A new watchdog report accuses US officials of abusing asylum-seeking migrants in recent years, suggesting oversight at the US Department of Homeland Security (DHS) and other immigration enforcement agencies, Hope Border Institute Deputy Director Marisa Limon Garza told Sputnik.
"This report is sobering and absolutely necessary," Limon Garza said on Friday. "Each revelation helps the public understand how oversight is sorely needed for DHS and these enforcement agencies."
Garza went on to say that the harmful rhetoric directed at migrants in recent years has likely contributed to a culture of violence and impunity.

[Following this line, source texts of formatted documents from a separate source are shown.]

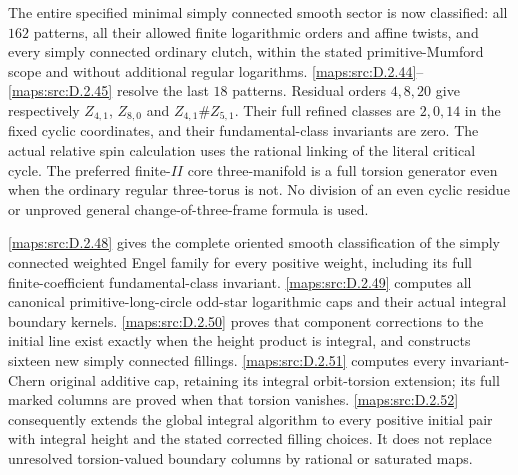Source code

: \begin{problem}
The entire specified minimal simply connected smooth sector is now
classified: all $162$ patterns, all their allowed finite logarithmic
orders and affine twists, and every simply connected ordinary clutch,
within the stated primitive-Mumford scope and without additional
regular logarithms. \ref{maps:src:D.2.44}--\ref{maps:src:D.2.45} resolve the last $18$ patterns.
Residual orders $4,8,20$ give respectively
$Z_{4,1}$, $Z_{8,0}$ and $Z_{4,1}\#Z_{5,1}$.
Their full refined classes are $2,0,14$ in the fixed cyclic
coordinates, and their fundamental-class invariants are zero.
The actual relative spin calculation uses the rational linking of
the literal critical cycle. The preferred finite-$II$ core
three-manifold is a full torsion generator even when the ordinary
regular three-torus is not. No division of an even cyclic residue
or unproved general change-of-three-frame formula is used.

\ref{maps:src:D.2.48} gives the complete oriented smooth classification of the
simply connected weighted Engel family for every positive weight,
including its full finite-coefficient fundamental-class invariant.
\ref{maps:src:D.2.49} computes all canonical primitive-long-circle odd-star
logarithmic caps and their actual integral boundary kernels.
\ref{maps:src:D.2.50} proves that component corrections to the initial line exist
exactly when the height product is integral, and constructs sixteen
new simply connected fillings. \ref{maps:src:D.2.51} computes every invariant-Chern
original additive cap, retaining its integral orbit-torsion extension;
its full marked columns are proved when that torsion vanishes.
\ref{maps:src:D.2.52} consequently extends the global integral algorithm to every
positive initial pair with integral height and the stated corrected
filling choices. It does not replace unresolved torsion-valued
boundary columns by rational or saturated maps.


\end{problem}
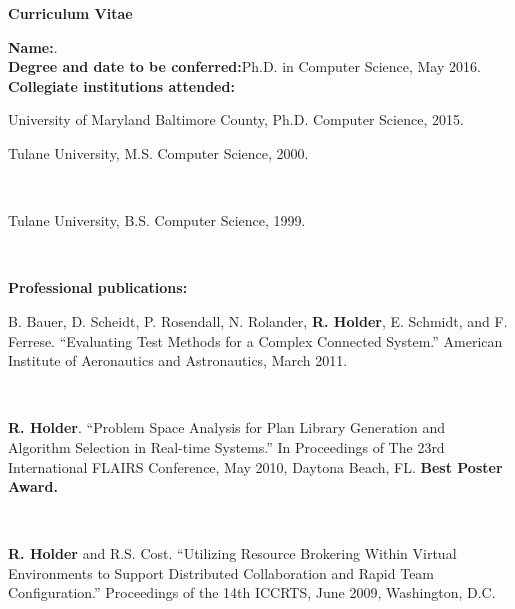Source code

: \begin{titlepage}

\begin{center}
\vspace{0.1in}
\large{\bf Curriculum Vitae}
\bigskip \bigskip
\end{center}

\begin{flushleft}
  {\bf Name:}{\hspace{3mm}}\fullname{}.\\
	{\bf Degree and date to be conferred:}{\hspace{3mm}}Ph.D. in Computer Science, May 2016. \\
	{\bf Collegiate institutions attended:}\\
	\begin{singlespace} 
	{\hspace{0.4in}}University of Maryland Baltimore County, Ph.D. Computer Science, 2015. \\
	{\hspace{0.4in}}\parbox[t]{5.5in}{Tulane University, M.S. Computer Science, 2000.} \\
        {\hspace{0.4in}}\parbox[t]{5.5in}{Tulane University, B.S. Computer Science, 1999.} \\
	\end{singlespace} 
	\vspace{8pt}
	{\bf Professional publications:}\\
	\begin{singlespace} 
{\hspace{0.4in}} \parbox[t]{5.5in}{B. Bauer, D. Scheidt, P. Rosendall, N. Rolander, \textbf{R. Holder}, E. Schmidt, and F. Ferrese.  ``Evaluating Test Methods for a Complex Connected System.''  American Institute of Aeronautics and Astronautics, March 2011.}\\
{\vspace{5pt}}

{\hspace{0.4in}} \parbox[t]{5.5in}{\textbf{R. Holder}.  ``Problem Space Analysis for Plan Library Generation and Algorithm Selection in
Real-time Systems.'' In Proceedings of The 23rd International FLAIRS Conference, May 2010, Daytona Beach, FL.  \textbf{Best Poster Award.}}\\
{\vspace{5pt}}

{\hspace{0.4in}} \parbox[t]{5.5in}{\textbf{R. Holder} and R.S. Cost.  ``Utilizing Resource Brokering Within Virtual Environments to Support Distributed Collaboration and Rapid Team Configuration.'' Proceedings of the 14th ICCRTS, June 2009, Washington, D.C.}\\
{\vspace{5pt}}


\end{singlespace}
\end{flushleft}
\end{titlepage}
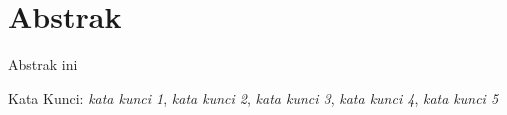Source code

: 
\chapter*{Abstrak}
\vspace*{0.7cm}

\noindent Abstrak ini\\


\vspace*{0.2cm}

\noindent Kata Kunci: \textit{kata kunci 1}, \textit{kata kunci 2}, \textit{kata kunci 3}, \textit{kata kunci 4}, \textit{kata kunci 5}\\ 

\newpage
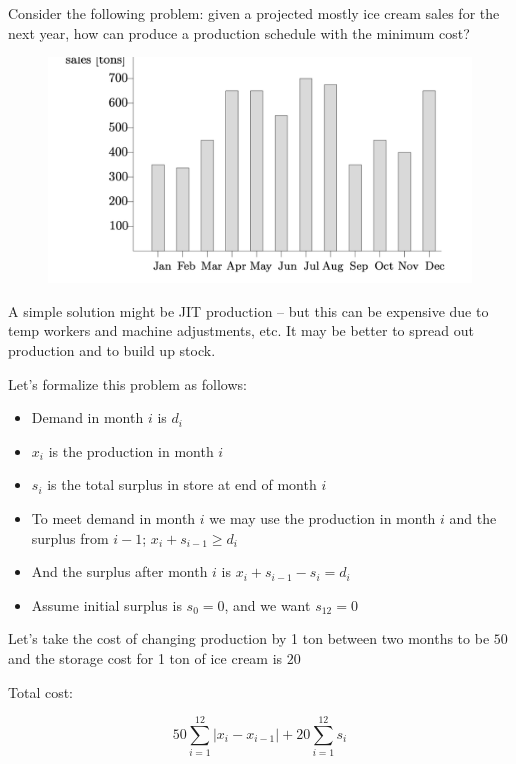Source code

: \documentclass[../notes.tex]{subfiles}
\begin{document}
Consider the following problem: given a projected mostly ice cream sales for the next year, how can produce a production schedule with the minimum cost?

\begin{example}
    \begin{figure}[H]
        \centering
        \includegraphics[width=0.8\linewidth]{img/image_2023-03-08-16-47-17.png}
    \end{figure}
\end{example}

A simple solution might be JIT production -- but this can be expensive due to temp workers and machine adjustments, etc. 
It may be better to spread out production and to build up stock.


Let's formalize this problem as follows:

\begin{itemize}
    \item Demand in month $ i $ is $ d_i $
    \item $ x_i $ is the production in month $ i $
    \item $ s_i $ is the total surplus in store at end of month $ i $
    \item To meet demand in month $ i $ we may use the production in month $ i $ and the surplus from $ i-1 $; $ x_i + s_{i-1} \ge  d_i $
    \item And the surplus after month $ i $ is $ x_i + s_{i-1} - s_i = d_i $
    \item Assume initial surplus is $ s_0 = 0 $, and we want $ s_{12} = 0 $
\end{itemize}

Let's take the cost of changing production by 1 ton between two months to be $ 50 $ and the storage cost for 1 ton of ice cream is $ 20 $

Total cost:

\begin{equation}
    50 \sum_{i = 1}^{12} |x_i - x_{i-1}| + 20 \sum_{i = 1}^{12} s_i
\end{equation}
\end{document}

A DHS official told Sputnik on Thursday that the government does not accept that its employees carry out acts of abuse. However, the representative did not say whether DHS took any action in response to the allegations raised in the records received by the human rights organization.
Earlier this week, Human Rights Watch released more than 160 internal reports documenting allegations of physical, sexual, and other abuses of asylum seekers by US border authorities.
The records demonstrate that a supervisor in the San Francisco Asylum Office communicated their concern surrounding this matter through an internal report at the DHS:
"One of the applicants she [asylum officer] interviewed today has a young child who was sexually molested by someone we believe to be a CBP [Customs and Border Protection] or Border Patrol Officer."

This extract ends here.